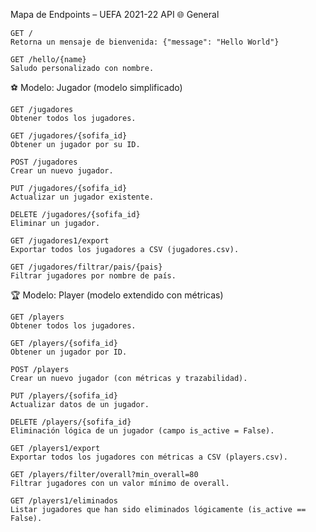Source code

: Mapa de Endpoints – UEFA 2021-22 API
🌐 General

    GET /
    Retorna un mensaje de bienvenida: {"message": "Hello World"}

    GET /hello/{name}
    Saludo personalizado con nombre.

⚽ Modelo: Jugador (modelo simplificado)

    GET /jugadores
    Obtener todos los jugadores.

    GET /jugadores/{sofifa_id}
    Obtener un jugador por su ID.

    POST /jugadores
    Crear un nuevo jugador.

    PUT /jugadores/{sofifa_id}
    Actualizar un jugador existente.

    DELETE /jugadores/{sofifa_id}
    Eliminar un jugador.

    GET /jugadores1/export
    Exportar todos los jugadores a CSV (jugadores.csv).

    GET /jugadores/filtrar/pais/{pais}
    Filtrar jugadores por nombre de país.

🏆 Modelo: Player (modelo extendido con métricas)

    GET /players
    Obtener todos los jugadores.

    GET /players/{sofifa_id}
    Obtener un jugador por ID.

    POST /players
    Crear un nuevo jugador (con métricas y trazabilidad).

    PUT /players/{sofifa_id}
    Actualizar datos de un jugador.

    DELETE /players/{sofifa_id}
    Eliminación lógica de un jugador (campo is_active = False).

    GET /players1/export
    Exportar todos los jugadores con métricas a CSV (players.csv).

    GET /players/filter/overall?min_overall=80
    Filtrar jugadores con un valor mínimo de overall.

    GET /players1/eliminados
    Listar jugadores que han sido eliminados lógicamente (is_active == False).
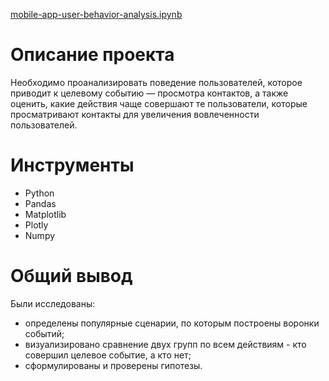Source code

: [mobile-app-user-behavior-analysis.ipynb](https://github.com/thmndswpr/data-analyst-projects/blob/main/mobile-app-user-behavior/mobile_app_user_behavior_analysis.ipynb)
# Описание проекта
Необходимо проанализировать поведение пользователей, которое приводит к целевому событию — просмотра контактов, а также оценить, какие действия чаще совершают те пользователи, которые просматривают контакты для увеличения вовлеченности пользователей.

#  Инструменты
* Python
* Pandas
* Matplotlib
* Plotly
* Numpy

# Общий вывод
Были исследованы:
* определены популярные сценарии, по которым построены воронки событий;
* визуализировано сравнение двух групп по всем действиям - кто совершил целевое событие, а кто нет;
* сформулированы и проверены гипотезы.
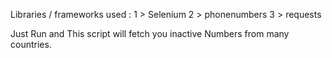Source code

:Libraries / frameworks used :
               1 > Selenium
               2 > phonenumbers
               3 > requests

Just Run and This script will fetch you inactive Numbers from many countries.
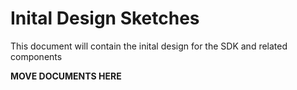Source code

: # Inital Design Sketches
This document will contain the inital design for the SDK and related components

**MOVE DOCUMENTS HERE**
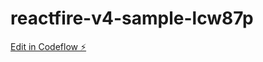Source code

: # reactfire-v4-sample-lcw87p

[Edit in Codeflow ⚡️](https://stackblitz.com/~/github.com/paulweezydesign/reactfire-v4-sample-lcw87p)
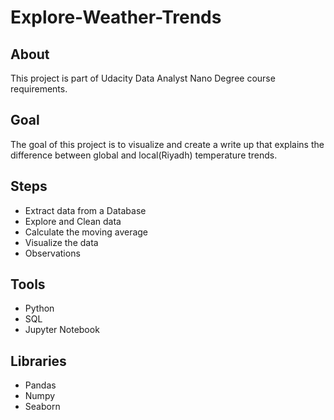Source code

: # Explore-Weather-Trends

## About
This project is part of Udacity Data Analyst Nano Degree course requirements.

## Goal 
The goal of this project is to visualize and create a write up that explains the difference between global and local(Riyadh) temperature trends.

## Steps

- Extract data from a Database
- Explore and Clean data
- Calculate the moving average
- Visualize the data
- Observations

## Tools
- Python
- SQL
- Jupyter Notebook
## Libraries
- Pandas
- Numpy
- Seaborn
= = = = = = =
What is being asked :: Match on "Exportar" and copy out every line of the entries that contains it.

Written response ::
    Exportar todos los jugadores a CSV (jugadores.csv).
    Exportar todos los jugadores con métricas a CSV (players.csv).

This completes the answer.